Using the boundary conditions in (3b) and (3c), the solution of the 2D Laplace equation can be expressed based on Bessel–Fourier series as [35]

$$\begin{aligned} U(z,r)=\sum _{n=1}^\infty {\frac{J_0 (\lambda _n r)}{\sinh (\lambda _n L)}} \left[ {A_n \sinh (\lambda _n (L-z))+B_n \sinh (\lambda _n z)} \right] \nonumber \\ \end{aligned}$$
(6)

where \(\lambda _{n}\) is the nth root of the Robin condition \({\lambda _n }/C={J_0 (\lambda _n a)}/{J_1 (\lambda _n a)}\) and \(C={C_\mathrm{ox} }/{\varepsilon _\mathrm{Si} }\) [36]. The Bessel coefficients \(A_{n}\) and \(B_{n}\) are given by [35]

$$\begin{aligned} A_n= & {} \frac{2J_1 (\lambda _{n} a)}{\lambda _{n} aJ_{0}^{2} (\lambda _{n}a)(1+{C^{2}}/{\lambda _{n}^{2} })}\left( {V_\mathrm{biS} -V_\mathrm{C} } \right) \end{aligned}$$
(7a)
$$\begin{aligned} B_n= & {} \frac{2J_1 (\lambda _{n} a)}{\lambda _{n} aJ_0^2 (\lambda _{n} a)(1+{C^{2} }/{\lambda _{n}^{2} })}\left( {V_\mathrm{biD} +V_\mathrm{ds} -V_\mathrm{C} } \right) . \end{aligned}$$
(7b)

The expression for the total electric field is then deduced by differentiating the potential expression over the length and radius dimensions. However, the channel potential (4) is neglected in the transversal field component to simplify the subsequent analytical integration. The total electric field expression is divided into two components, corresponding to the source and drain sides, as indicated in (8), to calculate the tunneling current separately for each junction so that the ambipolarity behavior can be obtained.

$$\begin{aligned} \left\{ {\begin{array}{l} E_\mathrm{S} =\left[ {\sum _{n=1}^\infty {\frac{\lambda _n^2 A_n^2 \left( {J_0^2 (\lambda _n r)+J_1^2 (\lambda _n r)} \right) }{4\sinh (\lambda _n L)}} \exp \left( {2\lambda _n (L-z)} \right) } \right] ^{1/2} \\ E_\mathrm{D} =\left[ {\sum _{n=1}^\infty {\frac{\lambda _n^2 B_n^2 \left( {J_0^2 (\lambda _n r)+J_1^2 (\lambda _n r)} \right) }{4\sinh (\lambda _n L)}} \exp \left( {2\lambda _n z} \right) } \right] ^{1/2} \\ \end{array}} \right. . \end{aligned}$$
(8)

At this stage, even if the channel potential at the center is accurately modeled, a substantial part of the electrostatic potential at the junctions may be lost due to the numerous assumptions and simplifications applied.

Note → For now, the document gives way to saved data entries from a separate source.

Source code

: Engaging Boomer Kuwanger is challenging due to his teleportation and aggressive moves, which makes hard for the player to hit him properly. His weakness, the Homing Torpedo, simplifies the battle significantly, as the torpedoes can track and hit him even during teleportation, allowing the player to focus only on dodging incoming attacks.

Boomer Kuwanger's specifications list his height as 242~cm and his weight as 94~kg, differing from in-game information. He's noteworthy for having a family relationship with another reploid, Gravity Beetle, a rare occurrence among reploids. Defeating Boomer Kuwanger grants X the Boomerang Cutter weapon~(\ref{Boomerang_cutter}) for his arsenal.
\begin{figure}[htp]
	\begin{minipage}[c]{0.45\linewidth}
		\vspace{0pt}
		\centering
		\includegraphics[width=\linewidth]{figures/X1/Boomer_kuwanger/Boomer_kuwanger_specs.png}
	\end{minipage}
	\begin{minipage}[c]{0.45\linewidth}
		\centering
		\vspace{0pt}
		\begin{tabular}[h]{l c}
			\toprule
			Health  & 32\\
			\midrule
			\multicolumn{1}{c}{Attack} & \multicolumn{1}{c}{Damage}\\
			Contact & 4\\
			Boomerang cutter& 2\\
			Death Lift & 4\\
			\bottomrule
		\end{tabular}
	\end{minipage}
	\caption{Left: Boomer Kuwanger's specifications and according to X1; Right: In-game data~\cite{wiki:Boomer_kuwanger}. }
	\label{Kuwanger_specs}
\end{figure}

The first assumption used to explicitly solve Poisson’s equation neglects the 2D potential part in the charge concentration term, which is valid only near the channel center [33,34,35,36,37]. Secondly, simulations show that the quasi-Fermi levels included in the boundary conditions (3c) differ from their ideal values, as shown in Fig. 2. In addition, the channel potential \(V_\mathrm{c}\) is assumed to be constant over the radius in the expressions for the integrals used to obtain the Bessel coefficients (7).

Fig. 2
figure 2

Surface potential and quasi-Fermi level for \(T_\mathrm{Si}=10\) nm, EOT \(=\) 3 nm, \(V_\mathrm{gs}=0.5\) V, and \(V_\mathrm{ds}=0.5\) V

As mentioned above, the effect of depletion and fringing on the source/drain extensions impacts on the potential of the junctions. These effects depend directly on the voltage supply to both the drain and gate terminals. Note that many studies have included such depletion and fringing field effects when modeling various types of structure [21, 22, 29, 38]. Nevertheless, the remarkable lack of accuracy depicted by the outcomes of the cited works makes addition of fitting parameters inevitable to adjust the boundary potential. Although in our case the depletion effect is neglected due to the high SDE doping, numerical simulations show an important linear variation in the boundary potentials at the silicon interface, which attenuates in depth direction. As use of additional parameters seems necessary, it is preferable to avoid such effects when modeling and rather include fitting parameters and functions directly at the level of the final obtained expressions to simplify their extraction. Consequently, a correction potential \(V_\mathrm{p}\) is added to the boundary potentials (3c). Guided by the numerical fitting, we observe that this potential depends only on geometrical parameters.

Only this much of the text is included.